Problem statement
The answer must consist of every line below that contains the word "inverse".
*** Begin section ***
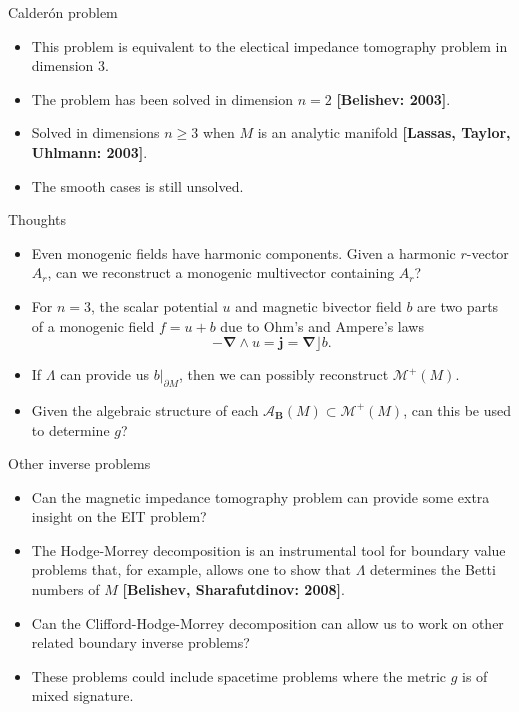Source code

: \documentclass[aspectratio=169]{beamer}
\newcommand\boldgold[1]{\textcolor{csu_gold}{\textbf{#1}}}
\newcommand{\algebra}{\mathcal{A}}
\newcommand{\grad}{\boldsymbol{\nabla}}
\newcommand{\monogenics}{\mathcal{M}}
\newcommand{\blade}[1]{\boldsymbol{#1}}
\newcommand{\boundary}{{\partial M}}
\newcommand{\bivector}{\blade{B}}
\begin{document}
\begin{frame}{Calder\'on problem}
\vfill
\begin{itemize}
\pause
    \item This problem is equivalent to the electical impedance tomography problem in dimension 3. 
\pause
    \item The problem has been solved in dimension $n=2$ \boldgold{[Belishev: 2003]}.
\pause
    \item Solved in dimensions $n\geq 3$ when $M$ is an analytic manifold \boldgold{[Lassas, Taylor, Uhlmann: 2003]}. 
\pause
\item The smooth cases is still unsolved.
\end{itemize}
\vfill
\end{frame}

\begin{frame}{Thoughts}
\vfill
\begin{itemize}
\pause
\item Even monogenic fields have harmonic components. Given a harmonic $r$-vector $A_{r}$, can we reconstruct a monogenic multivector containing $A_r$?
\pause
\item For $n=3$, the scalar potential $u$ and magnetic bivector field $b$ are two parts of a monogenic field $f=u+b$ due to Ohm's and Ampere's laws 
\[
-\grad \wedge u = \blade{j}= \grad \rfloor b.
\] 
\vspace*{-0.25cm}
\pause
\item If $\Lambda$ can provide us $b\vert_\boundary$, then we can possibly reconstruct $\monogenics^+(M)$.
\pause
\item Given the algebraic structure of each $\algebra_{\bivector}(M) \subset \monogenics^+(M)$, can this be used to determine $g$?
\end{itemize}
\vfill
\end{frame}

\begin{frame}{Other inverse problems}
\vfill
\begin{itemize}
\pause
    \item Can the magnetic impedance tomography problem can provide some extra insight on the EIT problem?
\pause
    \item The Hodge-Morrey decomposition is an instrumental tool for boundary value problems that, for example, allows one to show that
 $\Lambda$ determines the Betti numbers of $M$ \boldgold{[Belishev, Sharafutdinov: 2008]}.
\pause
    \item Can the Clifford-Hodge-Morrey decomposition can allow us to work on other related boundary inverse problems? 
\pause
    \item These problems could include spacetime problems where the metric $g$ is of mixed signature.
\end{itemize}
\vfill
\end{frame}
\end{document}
*** End section ***
*** Begin section ***
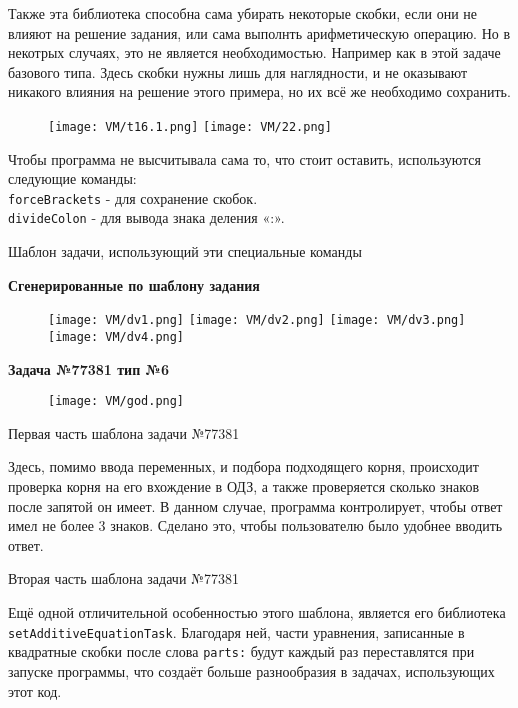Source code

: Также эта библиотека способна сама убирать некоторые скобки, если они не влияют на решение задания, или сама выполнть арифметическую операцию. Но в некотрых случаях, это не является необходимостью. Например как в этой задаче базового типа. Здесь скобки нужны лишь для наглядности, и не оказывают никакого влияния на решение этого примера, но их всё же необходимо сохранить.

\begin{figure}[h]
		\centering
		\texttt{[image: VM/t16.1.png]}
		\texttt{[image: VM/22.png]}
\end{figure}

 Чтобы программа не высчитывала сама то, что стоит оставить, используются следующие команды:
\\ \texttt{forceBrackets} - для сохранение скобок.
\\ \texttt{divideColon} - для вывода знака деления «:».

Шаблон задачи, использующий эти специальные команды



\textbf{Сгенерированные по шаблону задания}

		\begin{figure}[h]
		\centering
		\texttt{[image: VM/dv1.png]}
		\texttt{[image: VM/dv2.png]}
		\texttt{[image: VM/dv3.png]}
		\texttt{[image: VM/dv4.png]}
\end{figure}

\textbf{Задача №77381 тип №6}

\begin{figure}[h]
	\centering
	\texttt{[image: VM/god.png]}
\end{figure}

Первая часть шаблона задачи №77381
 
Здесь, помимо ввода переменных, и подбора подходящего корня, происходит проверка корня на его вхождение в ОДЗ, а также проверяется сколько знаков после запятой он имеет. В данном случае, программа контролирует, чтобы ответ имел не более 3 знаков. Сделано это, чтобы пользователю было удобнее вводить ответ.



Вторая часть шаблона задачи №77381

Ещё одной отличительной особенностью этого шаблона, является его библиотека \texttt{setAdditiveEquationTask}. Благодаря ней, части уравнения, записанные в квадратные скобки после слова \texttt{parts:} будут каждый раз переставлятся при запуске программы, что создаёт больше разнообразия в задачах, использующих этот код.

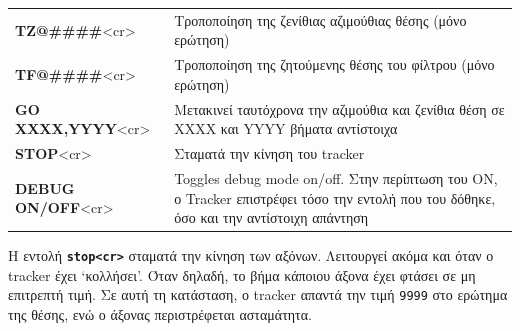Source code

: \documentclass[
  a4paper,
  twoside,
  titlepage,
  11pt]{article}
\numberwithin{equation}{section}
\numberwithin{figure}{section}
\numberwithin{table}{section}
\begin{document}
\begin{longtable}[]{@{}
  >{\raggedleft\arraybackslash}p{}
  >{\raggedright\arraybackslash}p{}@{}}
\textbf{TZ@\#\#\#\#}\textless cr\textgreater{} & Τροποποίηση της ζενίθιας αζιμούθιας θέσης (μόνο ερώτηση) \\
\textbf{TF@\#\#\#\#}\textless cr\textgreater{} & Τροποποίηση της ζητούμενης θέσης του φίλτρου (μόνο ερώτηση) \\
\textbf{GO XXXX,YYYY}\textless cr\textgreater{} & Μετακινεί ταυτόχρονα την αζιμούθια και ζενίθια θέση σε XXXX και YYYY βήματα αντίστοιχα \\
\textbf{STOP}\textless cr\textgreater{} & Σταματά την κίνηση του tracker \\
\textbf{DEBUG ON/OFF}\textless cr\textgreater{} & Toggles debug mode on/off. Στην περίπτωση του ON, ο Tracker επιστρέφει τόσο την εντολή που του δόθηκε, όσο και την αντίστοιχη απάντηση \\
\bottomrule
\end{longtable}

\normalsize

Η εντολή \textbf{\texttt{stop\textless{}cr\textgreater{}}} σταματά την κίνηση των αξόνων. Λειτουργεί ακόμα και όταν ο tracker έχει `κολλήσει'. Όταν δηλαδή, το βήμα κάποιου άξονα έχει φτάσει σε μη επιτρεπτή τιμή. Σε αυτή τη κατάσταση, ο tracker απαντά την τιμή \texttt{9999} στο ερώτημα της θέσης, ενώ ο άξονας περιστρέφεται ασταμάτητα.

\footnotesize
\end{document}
*** End section ***
*** Begin section ***
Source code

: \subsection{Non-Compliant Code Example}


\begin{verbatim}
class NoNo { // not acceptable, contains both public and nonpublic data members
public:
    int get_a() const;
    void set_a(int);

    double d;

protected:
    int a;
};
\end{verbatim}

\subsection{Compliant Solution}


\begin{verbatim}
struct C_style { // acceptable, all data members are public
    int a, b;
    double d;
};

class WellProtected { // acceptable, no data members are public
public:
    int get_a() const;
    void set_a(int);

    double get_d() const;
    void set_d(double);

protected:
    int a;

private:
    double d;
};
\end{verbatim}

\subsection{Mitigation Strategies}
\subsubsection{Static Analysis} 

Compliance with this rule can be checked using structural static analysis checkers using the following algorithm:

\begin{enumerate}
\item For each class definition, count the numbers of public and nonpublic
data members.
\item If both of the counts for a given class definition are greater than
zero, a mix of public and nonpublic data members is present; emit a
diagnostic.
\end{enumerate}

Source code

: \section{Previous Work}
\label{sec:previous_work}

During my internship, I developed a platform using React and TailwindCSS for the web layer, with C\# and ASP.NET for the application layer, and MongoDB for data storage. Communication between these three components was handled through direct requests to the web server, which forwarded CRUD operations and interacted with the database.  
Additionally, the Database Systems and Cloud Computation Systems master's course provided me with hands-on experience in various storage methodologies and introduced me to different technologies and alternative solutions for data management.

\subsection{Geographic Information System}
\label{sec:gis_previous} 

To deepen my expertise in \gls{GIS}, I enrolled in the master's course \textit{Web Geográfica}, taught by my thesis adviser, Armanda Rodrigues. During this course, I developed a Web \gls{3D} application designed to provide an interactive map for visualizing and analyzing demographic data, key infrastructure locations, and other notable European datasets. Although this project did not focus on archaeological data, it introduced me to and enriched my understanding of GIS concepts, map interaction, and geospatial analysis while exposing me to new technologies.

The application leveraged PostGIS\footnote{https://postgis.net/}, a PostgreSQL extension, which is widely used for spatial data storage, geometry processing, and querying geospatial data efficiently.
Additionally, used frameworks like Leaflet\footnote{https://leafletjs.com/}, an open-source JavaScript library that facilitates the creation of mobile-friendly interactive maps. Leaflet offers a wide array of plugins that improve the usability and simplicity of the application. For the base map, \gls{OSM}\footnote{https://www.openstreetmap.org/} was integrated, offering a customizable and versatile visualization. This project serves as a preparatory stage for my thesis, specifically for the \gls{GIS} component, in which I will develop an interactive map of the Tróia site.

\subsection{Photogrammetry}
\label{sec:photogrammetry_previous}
*** End section ***
Response to the task
\begin{frame}{Other inverse problems}
    \item Can the Clifford-Hodge-Morrey decomposition can allow us to work on other related boundary inverse problems? 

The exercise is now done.